Caring for the Homeless in the Winter Months

A woman handing a man a shirt on the street.

Life for people on the streets is particularly difficult during the winter months, involving icy temperatures and extreme hardship – but there is also a great willingness to help. Bayer employee Anja Reichelt volunteers in an association in Cologne that provides homeless people with the basic necessities. She is joined by others offering support, including the Bayer Cares Foundation.

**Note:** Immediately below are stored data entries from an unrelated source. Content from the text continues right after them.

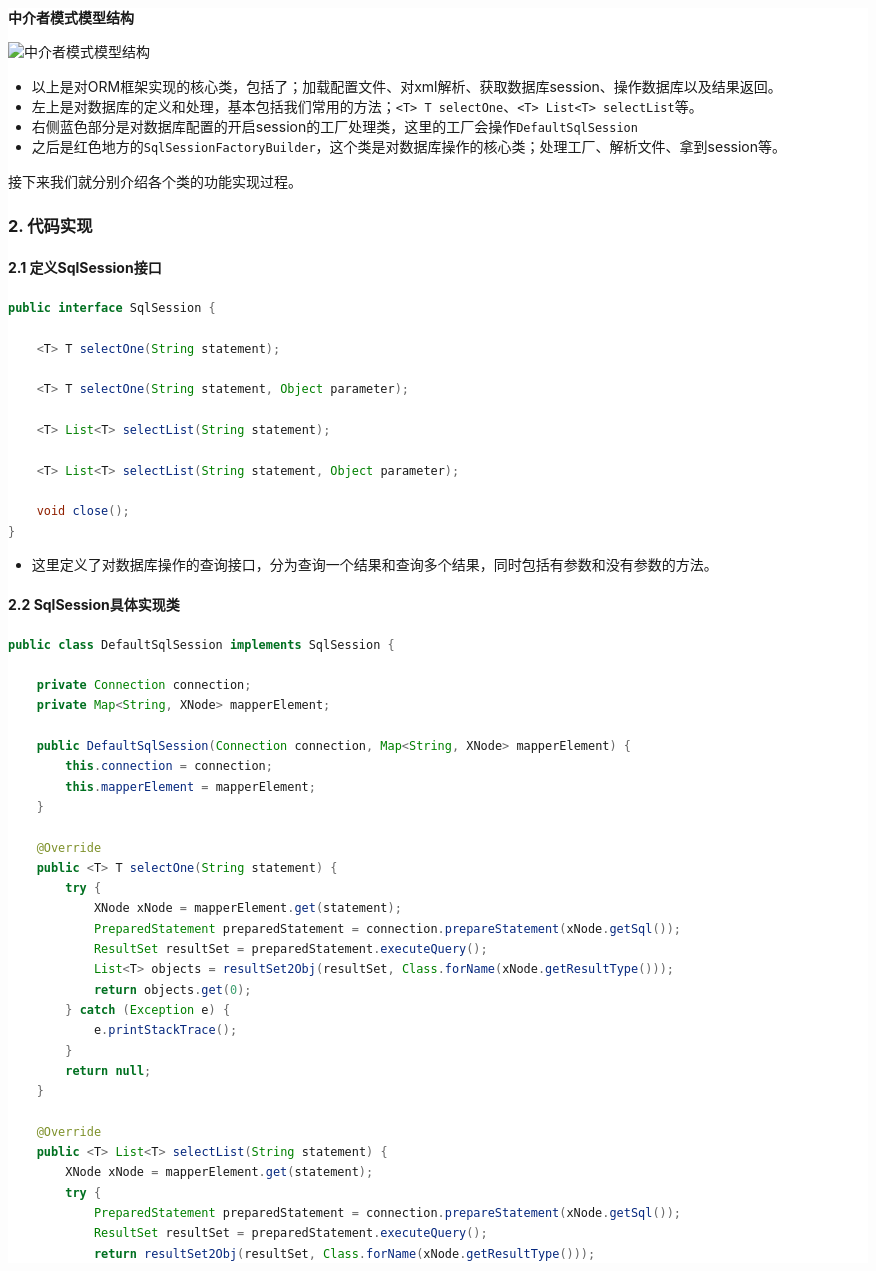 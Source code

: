 **中介者模式模型结构**     

![中介者模式模型结构](https://images.itwxe.com/images/2022/01/97b1fef9eeff4.png)

- 以上是对ORM框架实现的核心类，包括了；加载配置文件、对xml解析、获取数据库session、操作数据库以及结果返回。
- 左上是对数据库的定义和处理，基本包括我们常用的方法；`<T> T selectOne`、`<T> List<T> selectList`等。
- 右侧蓝色部分是对数据库配置的开启session的工厂处理类，这里的工厂会操作`DefaultSqlSession`
- 之后是红色地方的`SqlSessionFactoryBuilder`，这个类是对数据库操作的核心类；处理工厂、解析文件、拿到session等。

接下来我们就分别介绍各个类的功能实现过程。

### 2. 代码实现

#### 2.1 定义SqlSession接口

```java
public interface SqlSession {

    <T> T selectOne(String statement);

    <T> T selectOne(String statement, Object parameter);

    <T> List<T> selectList(String statement);

    <T> List<T> selectList(String statement, Object parameter);

    void close();
}
```

- 这里定义了对数据库操作的查询接口，分为查询一个结果和查询多个结果，同时包括有参数和没有参数的方法。

#### 2.2 SqlSession具体实现类

```java
public class DefaultSqlSession implements SqlSession {

    private Connection connection;
    private Map<String, XNode> mapperElement;

    public DefaultSqlSession(Connection connection, Map<String, XNode> mapperElement) {
        this.connection = connection;
        this.mapperElement = mapperElement;
    }

    @Override
    public <T> T selectOne(String statement) {
        try {
            XNode xNode = mapperElement.get(statement);
            PreparedStatement preparedStatement = connection.prepareStatement(xNode.getSql());
            ResultSet resultSet = preparedStatement.executeQuery();
            List<T> objects = resultSet2Obj(resultSet, Class.forName(xNode.getResultType()));
            return objects.get(0);
        } catch (Exception e) {
            e.printStackTrace();
        }
        return null;
    }

    @Override
    public <T> List<T> selectList(String statement) {
        XNode xNode = mapperElement.get(statement);
        try {
            PreparedStatement preparedStatement = connection.prepareStatement(xNode.getSql());
            ResultSet resultSet = preparedStatement.executeQuery();
            return resultSet2Obj(resultSet, Class.forName(xNode.getResultType()));
```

After searching for a location for their headquarters for one-and-a-half years, the “Friends of Cologne’s streets and their residents” [Freunde der Kölner Straßen und ihrer Bewohner e.V.] association finally found one in a former retail unit that used to be a floristry store. This is where Anja Reichelt and the other helpers on duty prepare in their groups for the evening shift ahead.

 

Reichelt is one of 12 members who make up the core team of the association and give up their free time to look after Cologne’s homeless community. During the day, she works at Bayer as a Junior Consultant for Change and Performance Management and is kept busy with global project support. In the Cologne-based association, which she joined more than three years ago, she deals with life and survival on the streets. In the evenings, she and other helpers provide homeless men and women with coffee, soup, clothing, toiletries and sometimes also thermal mats and sleeping bags.

 

The association was set up some four years ago. It originally grew out of social media and most of the helpers were initially recruited in this way too. “We started off very small. The first time, five of us headed out with coffee and tea. But it quickly became clear to the founding team that we should do it more often and, most importantly, on a regular basis. And take freshly cooked food with us.”

 

These days, the volunteers no longer set off into the night with a cart in tow, but in a “cold bus” – a Mercedes van funded through donations. They have adapted the loading area so they can easily store the groceries, clothes and toiletries to be distributed.

 

The season for the cold bus begins in fall and runs through to the start of summer. Twice a week, on Mondays and Wednesdays, the bus heads over to the area behind Cologne’s central train station at 8 p.m. and then visits many of the locations around the city where people in need meet and sleep. The level of care and support is always adjusted to what is needed and is kept as sustainable as possible. If it’s particularly icy, the cold bus sometimes operates seven days a week and keeps going till the early hours of the morning. There is also a mobile phone number that residents of Cologne can use to contact it.

 

Whenever she’s in charge, Reichelt goes to the association’s office after work to fill up the big thermos jugs with coffee and tea. She then collects some 25 liters of freshly prepared soup from local caterers who collaborate with the association and provide the soup free of charge. Then she travels to the set meeting points, where she is joined by other helpers. Each evening, up to 100 homeless people receive support from the “Friends of Cologne’s streets”.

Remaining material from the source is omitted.